* Directions: Keeping each line exactly as it is, output all of the records.

Data items:
↓↓↓
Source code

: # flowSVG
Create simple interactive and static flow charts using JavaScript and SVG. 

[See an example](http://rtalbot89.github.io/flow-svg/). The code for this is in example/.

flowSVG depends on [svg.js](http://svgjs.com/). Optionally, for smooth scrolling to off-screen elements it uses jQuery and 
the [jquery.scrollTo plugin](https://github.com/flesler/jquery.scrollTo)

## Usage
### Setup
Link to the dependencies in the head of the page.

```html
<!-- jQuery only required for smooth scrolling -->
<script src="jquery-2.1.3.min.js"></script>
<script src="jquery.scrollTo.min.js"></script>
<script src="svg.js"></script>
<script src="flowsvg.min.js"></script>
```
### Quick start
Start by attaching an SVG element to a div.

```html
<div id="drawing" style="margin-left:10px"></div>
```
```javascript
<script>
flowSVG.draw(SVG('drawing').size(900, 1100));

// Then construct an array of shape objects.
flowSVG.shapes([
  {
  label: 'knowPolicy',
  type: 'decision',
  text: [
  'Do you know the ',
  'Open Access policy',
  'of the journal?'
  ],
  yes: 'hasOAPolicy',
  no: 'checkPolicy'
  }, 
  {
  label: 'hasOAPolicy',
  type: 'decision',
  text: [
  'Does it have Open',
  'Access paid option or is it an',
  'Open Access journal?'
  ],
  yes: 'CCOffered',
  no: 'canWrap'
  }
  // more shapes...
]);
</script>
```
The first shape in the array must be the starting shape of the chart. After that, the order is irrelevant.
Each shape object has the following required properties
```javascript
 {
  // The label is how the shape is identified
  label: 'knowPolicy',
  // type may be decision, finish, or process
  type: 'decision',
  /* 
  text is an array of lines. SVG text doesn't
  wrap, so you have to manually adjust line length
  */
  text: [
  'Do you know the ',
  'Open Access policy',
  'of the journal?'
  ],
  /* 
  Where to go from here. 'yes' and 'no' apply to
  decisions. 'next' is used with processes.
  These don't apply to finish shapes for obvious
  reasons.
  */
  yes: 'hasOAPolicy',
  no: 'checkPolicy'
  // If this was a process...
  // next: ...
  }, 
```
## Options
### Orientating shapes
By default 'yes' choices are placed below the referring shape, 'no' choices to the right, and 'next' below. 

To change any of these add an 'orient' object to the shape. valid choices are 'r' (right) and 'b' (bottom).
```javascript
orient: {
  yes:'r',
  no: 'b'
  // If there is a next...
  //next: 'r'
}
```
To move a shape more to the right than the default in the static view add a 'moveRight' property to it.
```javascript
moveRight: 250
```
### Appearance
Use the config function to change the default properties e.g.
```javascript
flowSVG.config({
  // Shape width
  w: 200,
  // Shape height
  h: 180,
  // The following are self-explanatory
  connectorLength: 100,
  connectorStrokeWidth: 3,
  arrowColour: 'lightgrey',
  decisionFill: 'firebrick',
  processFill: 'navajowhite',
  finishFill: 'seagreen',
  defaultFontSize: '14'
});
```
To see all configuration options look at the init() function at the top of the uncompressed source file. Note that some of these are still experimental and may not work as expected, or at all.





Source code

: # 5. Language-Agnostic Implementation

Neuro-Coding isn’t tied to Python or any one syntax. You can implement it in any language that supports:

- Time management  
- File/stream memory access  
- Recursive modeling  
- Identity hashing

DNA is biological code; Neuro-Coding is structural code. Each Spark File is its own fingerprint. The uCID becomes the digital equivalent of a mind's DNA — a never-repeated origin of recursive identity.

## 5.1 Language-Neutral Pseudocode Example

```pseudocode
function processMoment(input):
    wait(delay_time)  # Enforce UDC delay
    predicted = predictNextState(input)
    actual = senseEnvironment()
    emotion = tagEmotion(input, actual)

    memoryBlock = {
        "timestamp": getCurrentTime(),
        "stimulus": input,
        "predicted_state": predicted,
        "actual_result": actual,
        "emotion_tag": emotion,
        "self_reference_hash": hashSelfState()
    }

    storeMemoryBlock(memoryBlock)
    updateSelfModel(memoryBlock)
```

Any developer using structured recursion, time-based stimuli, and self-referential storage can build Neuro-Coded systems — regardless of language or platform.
↑↑↑
* Answer to this task:
Source code

: # flowSVG
Create simple interactive and static flow charts using JavaScript and SVG. 

[See an example](http://rtalbot89.github.io/flow-svg/). The code for this is in example/.

flowSVG depends on [svg.js](http://svgjs.com/). Optionally, for smooth scrolling to off-screen elements it uses jQuery and 
the [jquery.scrollTo plugin](https://github.com/flesler/jquery.scrollTo)

## Usage
### Setup
Link to the dependencies in the head of the page.

```html
<!-- jQuery only required for smooth scrolling -->
<script src="jquery-2.1.3.min.js"></script>
<script src="jquery.scrollTo.min.js"></script>
<script src="svg.js"></script>
<script src="flowsvg.min.js"></script>
```
### Quick start
Start by attaching an SVG element to a div.

```html
<div id="drawing" style="margin-left:10px"></div>
```
```javascript
<script>
flowSVG.draw(SVG('drawing').size(900, 1100));

// Then construct an array of shape objects.
flowSVG.shapes([
  {
  label: 'knowPolicy',
  type: 'decision',
  text: [
  'Do you know the ',
  'Open Access policy',
  'of the journal?'
  ],
  yes: 'hasOAPolicy',
  no: 'checkPolicy'
  }, 
  {
  label: 'hasOAPolicy',
  type: 'decision',
  text: [
  'Does it have Open',
  'Access paid option or is it an',
  'Open Access journal?'
  ],
  yes: 'CCOffered',
  no: 'canWrap'
  }
  // more shapes...
]);
</script>
```
The first shape in the array must be the starting shape of the chart. After that, the order is irrelevant.
Each shape object has the following required properties
```javascript
 {
  // The label is how the shape is identified
  label: 'knowPolicy',
  // type may be decision, finish, or process
  type: 'decision',
  /* 
  text is an array of lines. SVG text doesn't
  wrap, so you have to manually adjust line length
  */
  text: [
  'Do you know the ',
  'Open Access policy',
  'of the journal?'
  ],
  /* 
  Where to go from here. 'yes' and 'no' apply to
  decisions. 'next' is used with processes.
  These don't apply to finish shapes for obvious
  reasons.
  */
  yes: 'hasOAPolicy',
  no: 'checkPolicy'
  // If this was a process...
  // next: ...
  }, 
```
## Options
### Orientating shapes
By default 'yes' choices are placed below the referring shape, 'no' choices to the right, and 'next' below. 

To change any of these add an 'orient' object to the shape. valid choices are 'r' (right) and 'b' (bottom).
```javascript
orient: {
  yes:'r',
  no: 'b'
  // If there is a next...
  //next: 'r'
}
```
To move a shape more to the right than the default in the static view add a 'moveRight' property to it.
```javascript
moveRight: 250
```
### Appearance
Use the config function to change the default properties e.g.
```javascript
flowSVG.config({
  // Shape width
  w: 200,
  // Shape height
  h: 180,
  // The following are self-explanatory
  connectorLength: 100,
  connectorStrokeWidth: 3,
  arrowColour: 'lightgrey',
  decisionFill: 'firebrick',
  processFill: 'navajowhite',
  finishFill: 'seagreen',
  defaultFontSize: '14'
});
```
To see all configuration options look at the init() function at the top of the uncompressed source file. Note that some of these are still experimental and may not work as expected, or at all.





Source code

: # 5. Language-Agnostic Implementation

Neuro-Coding isn’t tied to Python or any one syntax. You can implement it in any language that supports:

- Time management  
- File/stream memory access  
- Recursive modeling  
- Identity hashing

DNA is biological code; Neuro-Coding is structural code. Each Spark File is its own fingerprint. The uCID becomes the digital equivalent of a mind's DNA — a never-repeated origin of recursive identity.

## 5.1 Language-Neutral Pseudocode Example

```pseudocode
function processMoment(input):
    wait(delay_time)  # Enforce UDC delay
    predicted = predictNextState(input)
    actual = senseEnvironment()
    emotion = tagEmotion(input, actual)

    memoryBlock = {
        "timestamp": getCurrentTime(),
        "stimulus": input,
        "predicted_state": predicted,
        "actual_result": actual,
        "emotion_tag": emotion,
        "self_reference_hash": hashSelfState()
    }

    storeMemoryBlock(memoryBlock)
    updateSelfModel(memoryBlock)
```

Any developer using structured recursion, time-based stimuli, and self-referential storage can build Neuro-Coded systems — regardless of language or platform.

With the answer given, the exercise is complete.